Terms Of Service only gets you so far. It's not a fraud-dodge.


The line would be right at the point where the passenger has a contract that says the vehicle will not be a 737.


It's not fraud if it's in the Ts&Cs. But it is false advertising I suppose, if they advertise a flight on one aircraft _knowing_ that their plan is to swap it out, premeditation etc.

People exhibit abject apathy to these sorts of topics, lengthy Ts&Cs should be made illegal - edge cases that allow people to sue (in America I guess) companies for silly and stupid things should be dealt with by evolving the legal system, not with endless text nobody can or should have to read.

But even in an ideal no slippery Ts&Cs world, you'd still have to catch them making premeditated decisions to swap out equipment using that clause.


Here in Germany "surprising" clauses in T&C's are void in contracts with end customers as the legislators know that nobody bothers to read them


Traveling in a different vehicle than originally intended is not fraud. Rental car companies do this all the time.

Large countries without free market capitalism have much worse safety records for flying from a historical perspective. To be clear, i’m referring to Russia and China.

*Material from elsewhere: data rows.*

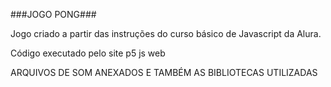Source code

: ###JOGO PONG###

Jogo criado a partir das instruções do curso básico de Javascript da Alura.

Código executado pelo site p5 js web

ARQUIVOS DE SOM ANEXADOS E TAMBÉM AS BIBLIOTECAS UTILIZADAS
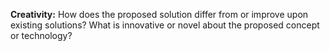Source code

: **Creativity:** How does the proposed solution differ from or improve upon existing solutions? What is innovative or novel about the proposed concept or technology?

In Russia they can sell you fake plastic cheese that catches fire, and you still have zero chance of winning a lawsuit. You compensation for wrongdoing or death will be minimal. So it’s more capitalist that US in this regard.

https://www.obozrevatel.com/curious/48293-zato-otechestvenny...

If I pay for beef, but you sell me pork, that’s fraud. If I pay for organic eggs, but you sell me ‘normal’ eggs, that’s fraud. Eggs are literally the same thing, but you can sell me the wrong airplane?

Why is the market freer for some than for others?


If you buy the airplane, you definitely get the airplane you bought. When you buy a ticket, you aren't buying an airplane, you're buying transportation on whatever airplane is most convenient for the airline


The contract says they just need to get you there


Does it really? Can they use an old Cessna piston powered biplane?


Usually the Cessna won’t be certified for commercial operation or make the time window but yes. A train/bus can be used as well


"Alaska Airlines Ad - SNL" - https://youtu.be/IZf0bNDWH4s


> Airbus is already outselling Boeing 2-1.

What's your source? I looked up the quarterly earnings report, and Boeing reports 528 planes delivered in 2023 vs 488 from Airbus.

Just curious to know if you're talking dollar amount or what?


I don’t know the source or veracity but that’s deliveries vs new orders.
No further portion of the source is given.